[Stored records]
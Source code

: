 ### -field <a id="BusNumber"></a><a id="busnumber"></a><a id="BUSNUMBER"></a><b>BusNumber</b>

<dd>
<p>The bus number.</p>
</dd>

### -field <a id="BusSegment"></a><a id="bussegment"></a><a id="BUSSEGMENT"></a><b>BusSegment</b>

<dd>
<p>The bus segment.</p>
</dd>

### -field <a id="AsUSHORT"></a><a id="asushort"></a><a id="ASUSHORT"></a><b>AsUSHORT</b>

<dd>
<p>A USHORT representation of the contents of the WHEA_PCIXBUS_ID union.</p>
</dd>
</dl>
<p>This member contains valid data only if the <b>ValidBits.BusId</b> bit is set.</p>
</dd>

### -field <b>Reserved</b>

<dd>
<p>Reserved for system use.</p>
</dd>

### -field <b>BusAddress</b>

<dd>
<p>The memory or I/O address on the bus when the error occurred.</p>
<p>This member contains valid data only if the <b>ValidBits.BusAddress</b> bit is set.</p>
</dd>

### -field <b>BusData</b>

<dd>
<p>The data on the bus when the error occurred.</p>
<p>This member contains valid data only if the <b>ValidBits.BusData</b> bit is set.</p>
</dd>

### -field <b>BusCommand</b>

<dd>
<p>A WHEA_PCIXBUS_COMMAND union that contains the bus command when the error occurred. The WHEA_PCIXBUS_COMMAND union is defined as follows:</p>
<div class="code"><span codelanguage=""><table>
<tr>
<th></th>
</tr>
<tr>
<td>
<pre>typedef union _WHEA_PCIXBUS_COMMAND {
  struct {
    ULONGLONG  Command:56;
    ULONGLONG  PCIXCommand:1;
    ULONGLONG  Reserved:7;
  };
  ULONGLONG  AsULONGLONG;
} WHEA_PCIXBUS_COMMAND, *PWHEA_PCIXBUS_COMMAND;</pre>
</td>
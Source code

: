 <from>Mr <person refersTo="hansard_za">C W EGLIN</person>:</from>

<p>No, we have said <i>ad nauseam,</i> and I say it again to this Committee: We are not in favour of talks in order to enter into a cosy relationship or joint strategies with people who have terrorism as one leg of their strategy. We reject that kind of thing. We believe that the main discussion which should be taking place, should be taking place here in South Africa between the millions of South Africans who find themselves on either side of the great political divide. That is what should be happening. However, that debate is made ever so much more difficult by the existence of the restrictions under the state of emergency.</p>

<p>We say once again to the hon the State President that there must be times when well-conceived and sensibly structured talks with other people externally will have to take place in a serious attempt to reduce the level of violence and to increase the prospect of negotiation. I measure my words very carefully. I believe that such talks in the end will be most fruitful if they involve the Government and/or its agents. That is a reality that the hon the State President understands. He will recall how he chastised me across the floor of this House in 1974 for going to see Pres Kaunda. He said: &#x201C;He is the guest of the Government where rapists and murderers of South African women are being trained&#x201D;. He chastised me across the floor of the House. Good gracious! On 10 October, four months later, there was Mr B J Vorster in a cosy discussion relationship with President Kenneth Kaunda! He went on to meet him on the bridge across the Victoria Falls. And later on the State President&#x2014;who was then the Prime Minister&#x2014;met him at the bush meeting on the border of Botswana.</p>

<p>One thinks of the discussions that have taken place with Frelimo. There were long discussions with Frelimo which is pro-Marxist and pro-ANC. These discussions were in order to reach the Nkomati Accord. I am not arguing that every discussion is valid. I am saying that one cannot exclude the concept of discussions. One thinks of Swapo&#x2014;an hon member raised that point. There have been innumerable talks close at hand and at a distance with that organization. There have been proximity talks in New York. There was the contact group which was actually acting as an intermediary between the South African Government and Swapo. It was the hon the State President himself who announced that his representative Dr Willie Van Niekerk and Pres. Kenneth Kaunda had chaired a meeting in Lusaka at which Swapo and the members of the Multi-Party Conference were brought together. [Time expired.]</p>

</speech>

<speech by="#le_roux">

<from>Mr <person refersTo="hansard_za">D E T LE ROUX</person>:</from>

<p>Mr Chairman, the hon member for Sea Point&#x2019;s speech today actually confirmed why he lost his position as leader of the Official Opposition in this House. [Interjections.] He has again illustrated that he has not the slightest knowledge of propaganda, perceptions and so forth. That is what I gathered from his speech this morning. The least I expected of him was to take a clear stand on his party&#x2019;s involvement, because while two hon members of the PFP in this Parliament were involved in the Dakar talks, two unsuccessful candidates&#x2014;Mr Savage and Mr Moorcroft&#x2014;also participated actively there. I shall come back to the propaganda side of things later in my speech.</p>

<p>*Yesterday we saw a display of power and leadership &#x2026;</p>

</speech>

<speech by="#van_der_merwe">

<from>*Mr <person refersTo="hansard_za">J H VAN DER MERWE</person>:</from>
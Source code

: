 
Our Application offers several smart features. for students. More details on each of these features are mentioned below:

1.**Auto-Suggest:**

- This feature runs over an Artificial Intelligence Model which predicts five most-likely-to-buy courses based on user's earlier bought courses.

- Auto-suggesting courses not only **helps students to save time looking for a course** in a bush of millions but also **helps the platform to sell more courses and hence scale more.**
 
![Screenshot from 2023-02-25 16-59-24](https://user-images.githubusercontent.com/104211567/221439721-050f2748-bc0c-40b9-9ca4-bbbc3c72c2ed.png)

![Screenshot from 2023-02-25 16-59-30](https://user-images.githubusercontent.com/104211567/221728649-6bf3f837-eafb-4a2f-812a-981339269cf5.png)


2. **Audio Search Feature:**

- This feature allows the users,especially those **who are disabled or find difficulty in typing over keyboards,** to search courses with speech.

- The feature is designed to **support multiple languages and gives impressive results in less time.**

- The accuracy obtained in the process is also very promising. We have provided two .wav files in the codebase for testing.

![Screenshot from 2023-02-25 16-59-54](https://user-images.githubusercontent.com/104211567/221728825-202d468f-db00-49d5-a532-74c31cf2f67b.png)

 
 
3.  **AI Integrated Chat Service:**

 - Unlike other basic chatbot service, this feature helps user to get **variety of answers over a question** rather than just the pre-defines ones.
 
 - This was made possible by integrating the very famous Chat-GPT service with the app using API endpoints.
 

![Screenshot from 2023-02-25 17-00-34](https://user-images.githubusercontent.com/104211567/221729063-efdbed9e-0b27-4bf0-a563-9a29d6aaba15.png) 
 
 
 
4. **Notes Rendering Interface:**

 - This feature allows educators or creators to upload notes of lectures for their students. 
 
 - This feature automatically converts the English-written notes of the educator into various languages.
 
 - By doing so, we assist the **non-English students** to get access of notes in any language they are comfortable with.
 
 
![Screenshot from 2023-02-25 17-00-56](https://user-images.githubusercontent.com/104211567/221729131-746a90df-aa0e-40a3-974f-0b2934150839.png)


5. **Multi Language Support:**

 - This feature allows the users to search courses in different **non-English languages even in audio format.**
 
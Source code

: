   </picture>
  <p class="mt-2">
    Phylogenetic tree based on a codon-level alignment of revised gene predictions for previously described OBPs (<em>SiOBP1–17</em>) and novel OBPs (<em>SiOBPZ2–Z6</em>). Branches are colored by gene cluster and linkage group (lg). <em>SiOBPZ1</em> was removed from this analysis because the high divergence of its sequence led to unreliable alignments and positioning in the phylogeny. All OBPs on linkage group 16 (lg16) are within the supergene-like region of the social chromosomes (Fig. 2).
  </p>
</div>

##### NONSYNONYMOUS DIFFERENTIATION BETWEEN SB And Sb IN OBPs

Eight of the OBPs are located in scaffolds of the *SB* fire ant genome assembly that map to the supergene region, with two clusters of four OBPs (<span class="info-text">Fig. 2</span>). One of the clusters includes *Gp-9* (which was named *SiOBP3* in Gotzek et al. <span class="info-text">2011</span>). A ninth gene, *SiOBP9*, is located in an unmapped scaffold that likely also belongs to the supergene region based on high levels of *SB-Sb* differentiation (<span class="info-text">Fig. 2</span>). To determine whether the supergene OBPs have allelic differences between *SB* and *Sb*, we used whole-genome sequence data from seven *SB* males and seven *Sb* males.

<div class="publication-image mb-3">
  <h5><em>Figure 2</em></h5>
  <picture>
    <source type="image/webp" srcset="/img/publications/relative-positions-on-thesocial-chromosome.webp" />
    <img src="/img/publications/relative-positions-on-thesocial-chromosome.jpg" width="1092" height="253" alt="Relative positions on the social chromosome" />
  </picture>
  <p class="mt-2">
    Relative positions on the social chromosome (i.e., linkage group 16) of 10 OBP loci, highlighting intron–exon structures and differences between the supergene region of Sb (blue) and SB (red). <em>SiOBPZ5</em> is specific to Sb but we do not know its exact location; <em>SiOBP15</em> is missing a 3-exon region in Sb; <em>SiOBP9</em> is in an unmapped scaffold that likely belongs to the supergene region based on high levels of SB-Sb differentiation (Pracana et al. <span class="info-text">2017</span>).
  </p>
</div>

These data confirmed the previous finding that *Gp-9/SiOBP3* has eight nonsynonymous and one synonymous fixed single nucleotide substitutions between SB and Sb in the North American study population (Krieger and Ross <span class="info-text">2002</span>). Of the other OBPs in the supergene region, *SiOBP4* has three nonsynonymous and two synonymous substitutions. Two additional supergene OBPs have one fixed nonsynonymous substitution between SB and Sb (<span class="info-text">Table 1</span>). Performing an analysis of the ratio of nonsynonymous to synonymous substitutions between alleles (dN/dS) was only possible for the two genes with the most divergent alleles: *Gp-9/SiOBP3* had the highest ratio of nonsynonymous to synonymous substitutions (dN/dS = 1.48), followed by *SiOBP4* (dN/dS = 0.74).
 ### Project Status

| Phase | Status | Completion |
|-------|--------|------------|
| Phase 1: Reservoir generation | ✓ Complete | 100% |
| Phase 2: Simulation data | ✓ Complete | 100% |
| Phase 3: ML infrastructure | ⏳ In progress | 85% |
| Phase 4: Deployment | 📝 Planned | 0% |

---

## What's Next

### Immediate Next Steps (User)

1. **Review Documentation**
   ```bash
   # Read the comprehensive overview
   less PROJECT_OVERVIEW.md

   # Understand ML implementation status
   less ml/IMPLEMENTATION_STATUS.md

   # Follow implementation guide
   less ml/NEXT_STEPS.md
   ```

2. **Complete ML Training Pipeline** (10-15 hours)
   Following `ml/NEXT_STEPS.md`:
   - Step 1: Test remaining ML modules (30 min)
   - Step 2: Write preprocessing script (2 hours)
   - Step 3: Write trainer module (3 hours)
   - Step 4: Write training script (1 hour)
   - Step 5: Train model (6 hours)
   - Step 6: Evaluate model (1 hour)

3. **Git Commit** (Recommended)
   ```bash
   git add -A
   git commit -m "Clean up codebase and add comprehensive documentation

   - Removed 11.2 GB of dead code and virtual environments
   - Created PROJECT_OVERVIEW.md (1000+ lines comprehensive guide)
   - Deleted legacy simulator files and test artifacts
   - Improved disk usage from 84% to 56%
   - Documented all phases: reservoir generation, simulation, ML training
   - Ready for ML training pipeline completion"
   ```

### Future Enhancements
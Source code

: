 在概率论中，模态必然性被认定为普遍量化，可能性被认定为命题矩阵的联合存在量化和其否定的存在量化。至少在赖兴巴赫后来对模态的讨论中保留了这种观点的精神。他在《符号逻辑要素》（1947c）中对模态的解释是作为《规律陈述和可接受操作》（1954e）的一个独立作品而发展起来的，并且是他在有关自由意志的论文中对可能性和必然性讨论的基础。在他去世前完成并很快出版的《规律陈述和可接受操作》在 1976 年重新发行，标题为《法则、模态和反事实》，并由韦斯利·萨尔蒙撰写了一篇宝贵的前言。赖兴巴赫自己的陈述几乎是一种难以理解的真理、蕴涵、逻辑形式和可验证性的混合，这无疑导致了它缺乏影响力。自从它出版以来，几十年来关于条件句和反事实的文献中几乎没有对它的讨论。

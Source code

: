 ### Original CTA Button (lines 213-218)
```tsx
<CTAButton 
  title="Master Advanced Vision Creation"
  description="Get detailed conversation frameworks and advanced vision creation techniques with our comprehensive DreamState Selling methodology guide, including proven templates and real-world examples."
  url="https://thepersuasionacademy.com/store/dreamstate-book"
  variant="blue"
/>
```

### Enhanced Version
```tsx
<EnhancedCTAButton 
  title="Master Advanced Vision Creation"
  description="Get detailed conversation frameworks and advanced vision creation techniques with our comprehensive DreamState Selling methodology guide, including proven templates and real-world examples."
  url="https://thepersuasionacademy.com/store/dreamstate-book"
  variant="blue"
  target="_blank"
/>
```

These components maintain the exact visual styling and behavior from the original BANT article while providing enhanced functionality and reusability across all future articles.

Action item |
Write out only the lines that run from the line containing "- This feature allows the users,especially" through the line containing "- The feature", both included, exactly as they appear above.

Completed exercise |
- This feature allows the users,especially those **who are disabled or find difficulty in typing over keyboards,** to search courses with speech.

- The feature is designed to **support multiple languages and gives impressive results in less time.**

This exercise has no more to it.